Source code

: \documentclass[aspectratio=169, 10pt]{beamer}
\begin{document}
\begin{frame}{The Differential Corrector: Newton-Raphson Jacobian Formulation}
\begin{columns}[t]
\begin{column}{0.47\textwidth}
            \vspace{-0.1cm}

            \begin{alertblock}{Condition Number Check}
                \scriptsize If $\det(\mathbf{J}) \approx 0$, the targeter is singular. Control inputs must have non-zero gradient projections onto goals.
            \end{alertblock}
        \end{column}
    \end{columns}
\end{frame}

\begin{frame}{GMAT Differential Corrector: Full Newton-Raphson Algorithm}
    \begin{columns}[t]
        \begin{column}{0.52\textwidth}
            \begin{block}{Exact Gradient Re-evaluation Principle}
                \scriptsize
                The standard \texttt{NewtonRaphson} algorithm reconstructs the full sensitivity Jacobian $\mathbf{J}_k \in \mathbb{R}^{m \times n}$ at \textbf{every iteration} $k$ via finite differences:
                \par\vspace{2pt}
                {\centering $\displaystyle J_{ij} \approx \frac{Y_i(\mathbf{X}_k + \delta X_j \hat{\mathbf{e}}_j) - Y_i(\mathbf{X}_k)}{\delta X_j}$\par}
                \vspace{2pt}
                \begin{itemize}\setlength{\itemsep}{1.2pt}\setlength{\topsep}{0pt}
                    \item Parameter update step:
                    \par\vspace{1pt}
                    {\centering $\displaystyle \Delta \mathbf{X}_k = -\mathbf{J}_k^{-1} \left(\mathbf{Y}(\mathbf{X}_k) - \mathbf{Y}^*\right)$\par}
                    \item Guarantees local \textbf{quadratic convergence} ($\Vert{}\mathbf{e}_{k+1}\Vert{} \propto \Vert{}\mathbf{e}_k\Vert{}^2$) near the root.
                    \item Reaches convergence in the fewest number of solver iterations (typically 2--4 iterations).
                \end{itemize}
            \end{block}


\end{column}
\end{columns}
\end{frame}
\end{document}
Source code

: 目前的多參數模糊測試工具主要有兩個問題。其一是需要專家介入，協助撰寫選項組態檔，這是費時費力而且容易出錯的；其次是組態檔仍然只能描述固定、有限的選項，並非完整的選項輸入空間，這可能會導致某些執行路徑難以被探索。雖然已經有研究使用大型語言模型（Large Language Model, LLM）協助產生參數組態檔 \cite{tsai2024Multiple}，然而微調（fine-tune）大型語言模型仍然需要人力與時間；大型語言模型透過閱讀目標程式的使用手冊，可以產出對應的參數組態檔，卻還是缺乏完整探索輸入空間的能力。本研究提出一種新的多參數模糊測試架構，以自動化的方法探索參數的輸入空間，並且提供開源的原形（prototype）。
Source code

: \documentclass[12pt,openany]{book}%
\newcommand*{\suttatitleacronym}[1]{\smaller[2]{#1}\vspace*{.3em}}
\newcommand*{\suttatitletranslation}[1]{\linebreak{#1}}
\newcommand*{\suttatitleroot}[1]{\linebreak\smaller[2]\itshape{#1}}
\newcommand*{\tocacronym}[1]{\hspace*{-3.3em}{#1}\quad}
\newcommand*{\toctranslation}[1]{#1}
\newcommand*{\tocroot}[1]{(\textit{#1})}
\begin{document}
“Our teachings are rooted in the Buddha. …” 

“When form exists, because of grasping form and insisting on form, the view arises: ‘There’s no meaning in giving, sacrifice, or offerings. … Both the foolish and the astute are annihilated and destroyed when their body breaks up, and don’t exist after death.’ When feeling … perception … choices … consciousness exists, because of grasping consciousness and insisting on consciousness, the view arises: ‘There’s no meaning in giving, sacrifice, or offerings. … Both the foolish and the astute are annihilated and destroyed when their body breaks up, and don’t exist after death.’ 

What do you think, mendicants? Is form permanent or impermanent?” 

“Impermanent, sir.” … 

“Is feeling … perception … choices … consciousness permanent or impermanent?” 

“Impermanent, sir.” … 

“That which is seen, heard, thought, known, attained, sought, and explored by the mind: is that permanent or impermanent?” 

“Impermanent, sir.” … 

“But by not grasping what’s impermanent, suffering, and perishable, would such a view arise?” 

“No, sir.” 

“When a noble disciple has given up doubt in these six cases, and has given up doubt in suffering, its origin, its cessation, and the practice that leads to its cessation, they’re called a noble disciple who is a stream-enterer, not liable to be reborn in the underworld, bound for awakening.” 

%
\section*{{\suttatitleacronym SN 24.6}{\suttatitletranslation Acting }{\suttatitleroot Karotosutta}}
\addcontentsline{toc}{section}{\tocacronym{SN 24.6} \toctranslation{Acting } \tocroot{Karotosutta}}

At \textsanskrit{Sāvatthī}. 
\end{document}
= = = = = = =
Return a faithful copy of all the records above.

Response area =
Source code

: \documentclass[aspectratio=169, 10pt]{beamer}
\begin{document}
\begin{frame}{The Differential Corrector: Newton-Raphson Jacobian Formulation}
\begin{columns}[t]
\begin{column}{0.47\textwidth}
            \vspace{-0.1cm}

            \begin{alertblock}{Condition Number Check}
                \scriptsize If $\det(\mathbf{J}) \approx 0$, the targeter is singular. Control inputs must have non-zero gradient projections onto goals.
            \end{alertblock}
        \end{column}
    \end{columns}
\end{frame}

\begin{frame}{GMAT Differential Corrector: Full Newton-Raphson Algorithm}
    \begin{columns}[t]
        \begin{column}{0.52\textwidth}
            \begin{block}{Exact Gradient Re-evaluation Principle}
                \scriptsize
                The standard \texttt{NewtonRaphson} algorithm reconstructs the full sensitivity Jacobian $\mathbf{J}_k \in \mathbb{R}^{m \times n}$ at \textbf{every iteration} $k$ via finite differences:
                \par\vspace{2pt}
                {\centering $\displaystyle J_{ij} \approx \frac{Y_i(\mathbf{X}_k + \delta X_j \hat{\mathbf{e}}_j) - Y_i(\mathbf{X}_k)}{\delta X_j}$\par}
                \vspace{2pt}
                \begin{itemize}\setlength{\itemsep}{1.2pt}\setlength{\topsep}{0pt}
                    \item Parameter update step:
                    \par\vspace{1pt}
                    {\centering $\displaystyle \Delta \mathbf{X}_k = -\mathbf{J}_k^{-1} \left(\mathbf{Y}(\mathbf{X}_k) - \mathbf{Y}^*\right)$\par}
                    \item Guarantees local \textbf{quadratic convergence} ($\Vert{}\mathbf{e}_{k+1}\Vert{} \propto \Vert{}\mathbf{e}_k\Vert{}^2$) near the root.
                    \item Reaches convergence in the fewest number of solver iterations (typically 2--4 iterations).
                \end{itemize}
            \end{block}


\end{column}
\end{columns}
\end{frame}
\end{document}
Source code

: 目前的多參數模糊測試工具主要有兩個問題。其一是需要專家介入，協助撰寫選項組態檔，這是費時費力而且容易出錯的；其次是組態檔仍然只能描述固定、有限的選項，並非完整的選項輸入空間，這可能會導致某些執行路徑難以被探索。雖然已經有研究使用大型語言模型（Large Language Model, LLM）協助產生參數組態檔 \cite{tsai2024Multiple}，然而微調（fine-tune）大型語言模型仍然需要人力與時間；大型語言模型透過閱讀目標程式的使用手冊，可以產出對應的參數組態檔，卻還是缺乏完整探索輸入空間的能力。本研究提出一種新的多參數模糊測試架構，以自動化的方法探索參數的輸入空間，並且提供開源的原形（prototype）。
Source code

: \documentclass[12pt,openany]{book}%
\newcommand*{\suttatitleacronym}[1]{\smaller[2]{#1}\vspace*{.3em}}
\newcommand*{\suttatitletranslation}[1]{\linebreak{#1}}
\newcommand*{\suttatitleroot}[1]{\linebreak\smaller[2]\itshape{#1}}
\newcommand*{\tocacronym}[1]{\hspace*{-3.3em}{#1}\quad}
\newcommand*{\toctranslation}[1]{#1}
\newcommand*{\tocroot}[1]{(\textit{#1})}
\begin{document}
“Our teachings are rooted in the Buddha. …” 

“When form exists, because of grasping form and insisting on form, the view arises: ‘There’s no meaning in giving, sacrifice, or offerings. … Both the foolish and the astute are annihilated and destroyed when their body breaks up, and don’t exist after death.’ When feeling … perception … choices … consciousness exists, because of grasping consciousness and insisting on consciousness, the view arises: ‘There’s no meaning in giving, sacrifice, or offerings. … Both the foolish and the astute are annihilated and destroyed when their body breaks up, and don’t exist after death.’ 

What do you think, mendicants? Is form permanent or impermanent?” 

“Impermanent, sir.” … 

“Is feeling … perception … choices … consciousness permanent or impermanent?” 

“Impermanent, sir.” … 

“That which is seen, heard, thought, known, attained, sought, and explored by the mind: is that permanent or impermanent?” 

“Impermanent, sir.” … 

“But by not grasping what’s impermanent, suffering, and perishable, would such a view arise?” 

“No, sir.” 

“When a noble disciple has given up doubt in these six cases, and has given up doubt in suffering, its origin, its cessation, and the practice that leads to its cessation, they’re called a noble disciple who is a stream-enterer, not liable to be reborn in the underworld, bound for awakening.” 

%
\section*{{\suttatitleacronym SN 24.6}{\suttatitletranslation Acting }{\suttatitleroot Karotosutta}}
\addcontentsline{toc}{section}{\tocacronym{SN 24.6} \toctranslation{Acting } \tocroot{Karotosutta}}

At \textsanskrit{Sāvatthī}. 
\end{document}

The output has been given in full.